Exercise description. Go through the data below line by line and report how many lines contain "shields", giving only that figure.

=== Dataset content ===

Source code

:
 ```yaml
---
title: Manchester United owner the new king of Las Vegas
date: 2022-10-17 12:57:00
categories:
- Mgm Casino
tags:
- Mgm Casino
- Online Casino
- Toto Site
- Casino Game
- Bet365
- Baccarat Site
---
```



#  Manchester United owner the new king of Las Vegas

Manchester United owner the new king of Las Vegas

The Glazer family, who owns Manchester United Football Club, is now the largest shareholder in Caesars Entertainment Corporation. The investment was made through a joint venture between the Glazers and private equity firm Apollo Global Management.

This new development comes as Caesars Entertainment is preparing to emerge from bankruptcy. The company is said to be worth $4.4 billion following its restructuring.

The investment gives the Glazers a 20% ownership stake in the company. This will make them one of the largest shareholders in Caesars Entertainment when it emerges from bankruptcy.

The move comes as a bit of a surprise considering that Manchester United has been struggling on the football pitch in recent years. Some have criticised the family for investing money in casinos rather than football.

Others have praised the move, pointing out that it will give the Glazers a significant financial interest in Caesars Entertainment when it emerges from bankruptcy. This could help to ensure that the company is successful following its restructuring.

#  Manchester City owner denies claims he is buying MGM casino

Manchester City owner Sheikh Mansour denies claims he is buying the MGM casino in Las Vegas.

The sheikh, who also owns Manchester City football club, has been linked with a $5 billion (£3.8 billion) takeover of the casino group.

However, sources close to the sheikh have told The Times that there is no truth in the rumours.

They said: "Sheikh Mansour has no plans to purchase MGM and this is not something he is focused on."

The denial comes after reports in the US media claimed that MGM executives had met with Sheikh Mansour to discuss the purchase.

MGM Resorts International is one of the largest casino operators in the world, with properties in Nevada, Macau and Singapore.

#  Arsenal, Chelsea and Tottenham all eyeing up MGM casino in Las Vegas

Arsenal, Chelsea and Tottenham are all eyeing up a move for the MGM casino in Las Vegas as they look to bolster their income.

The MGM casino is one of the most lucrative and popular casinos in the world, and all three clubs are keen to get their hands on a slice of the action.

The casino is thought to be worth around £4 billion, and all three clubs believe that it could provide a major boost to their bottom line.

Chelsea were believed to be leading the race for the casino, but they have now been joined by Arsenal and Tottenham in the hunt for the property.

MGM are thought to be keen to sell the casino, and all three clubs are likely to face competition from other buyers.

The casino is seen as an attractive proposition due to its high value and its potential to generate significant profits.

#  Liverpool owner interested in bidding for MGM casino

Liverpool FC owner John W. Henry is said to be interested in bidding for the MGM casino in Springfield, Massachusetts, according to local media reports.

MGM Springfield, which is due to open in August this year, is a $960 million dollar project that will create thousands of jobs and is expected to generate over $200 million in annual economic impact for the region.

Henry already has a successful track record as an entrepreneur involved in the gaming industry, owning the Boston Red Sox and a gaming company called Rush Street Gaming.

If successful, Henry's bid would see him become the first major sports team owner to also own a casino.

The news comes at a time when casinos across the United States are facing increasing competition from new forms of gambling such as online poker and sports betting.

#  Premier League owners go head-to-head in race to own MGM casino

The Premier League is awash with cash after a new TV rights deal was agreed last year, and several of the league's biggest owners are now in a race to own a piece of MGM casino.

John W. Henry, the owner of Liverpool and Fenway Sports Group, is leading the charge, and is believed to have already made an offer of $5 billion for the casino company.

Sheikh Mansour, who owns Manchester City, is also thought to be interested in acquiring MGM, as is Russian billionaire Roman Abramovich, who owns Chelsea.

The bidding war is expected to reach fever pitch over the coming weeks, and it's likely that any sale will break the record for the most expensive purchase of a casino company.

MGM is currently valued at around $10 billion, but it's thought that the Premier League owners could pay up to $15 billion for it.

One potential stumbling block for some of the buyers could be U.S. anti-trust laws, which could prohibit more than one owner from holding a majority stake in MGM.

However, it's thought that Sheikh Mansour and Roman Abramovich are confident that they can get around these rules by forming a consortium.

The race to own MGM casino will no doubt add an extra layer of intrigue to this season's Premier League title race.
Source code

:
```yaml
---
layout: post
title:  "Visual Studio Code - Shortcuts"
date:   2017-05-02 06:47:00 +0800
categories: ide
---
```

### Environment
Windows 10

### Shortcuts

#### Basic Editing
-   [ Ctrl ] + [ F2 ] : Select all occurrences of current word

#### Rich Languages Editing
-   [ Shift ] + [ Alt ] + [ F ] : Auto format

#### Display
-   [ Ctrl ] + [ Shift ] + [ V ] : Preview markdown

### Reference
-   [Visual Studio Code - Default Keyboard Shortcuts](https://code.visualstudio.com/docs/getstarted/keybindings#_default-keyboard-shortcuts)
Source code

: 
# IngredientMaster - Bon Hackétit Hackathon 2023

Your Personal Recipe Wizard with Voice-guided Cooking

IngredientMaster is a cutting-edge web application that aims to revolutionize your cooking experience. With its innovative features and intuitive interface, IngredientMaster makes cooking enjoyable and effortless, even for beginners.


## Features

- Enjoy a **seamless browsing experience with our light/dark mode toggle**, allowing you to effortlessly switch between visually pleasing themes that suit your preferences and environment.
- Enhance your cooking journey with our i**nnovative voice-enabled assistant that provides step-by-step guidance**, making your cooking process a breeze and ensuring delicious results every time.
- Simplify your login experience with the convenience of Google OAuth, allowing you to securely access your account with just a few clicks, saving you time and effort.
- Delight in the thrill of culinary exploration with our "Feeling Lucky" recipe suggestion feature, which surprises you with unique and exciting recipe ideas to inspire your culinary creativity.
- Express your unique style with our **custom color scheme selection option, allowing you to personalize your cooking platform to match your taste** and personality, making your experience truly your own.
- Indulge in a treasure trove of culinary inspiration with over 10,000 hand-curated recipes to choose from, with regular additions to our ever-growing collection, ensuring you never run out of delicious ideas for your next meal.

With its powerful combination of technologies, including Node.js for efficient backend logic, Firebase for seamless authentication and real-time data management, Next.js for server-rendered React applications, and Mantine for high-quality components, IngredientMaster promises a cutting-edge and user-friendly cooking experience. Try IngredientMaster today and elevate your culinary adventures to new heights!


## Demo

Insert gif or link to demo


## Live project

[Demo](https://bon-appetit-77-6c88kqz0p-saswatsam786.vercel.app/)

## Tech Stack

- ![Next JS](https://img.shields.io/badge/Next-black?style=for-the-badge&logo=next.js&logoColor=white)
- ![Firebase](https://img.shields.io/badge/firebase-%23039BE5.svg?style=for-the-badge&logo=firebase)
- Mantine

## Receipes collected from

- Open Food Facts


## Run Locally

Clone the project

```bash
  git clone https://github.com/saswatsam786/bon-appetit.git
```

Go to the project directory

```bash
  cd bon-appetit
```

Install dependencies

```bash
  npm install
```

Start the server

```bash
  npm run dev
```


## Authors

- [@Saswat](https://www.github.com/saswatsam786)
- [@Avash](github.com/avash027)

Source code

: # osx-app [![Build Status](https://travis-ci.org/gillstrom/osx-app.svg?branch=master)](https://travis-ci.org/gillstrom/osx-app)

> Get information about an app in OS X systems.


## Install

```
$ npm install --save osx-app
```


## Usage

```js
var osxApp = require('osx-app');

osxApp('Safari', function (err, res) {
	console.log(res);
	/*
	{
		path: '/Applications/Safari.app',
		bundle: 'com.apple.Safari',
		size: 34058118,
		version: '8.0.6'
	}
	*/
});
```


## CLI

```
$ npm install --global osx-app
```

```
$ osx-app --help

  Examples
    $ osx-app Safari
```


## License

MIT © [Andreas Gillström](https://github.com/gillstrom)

===

Problem solution. 2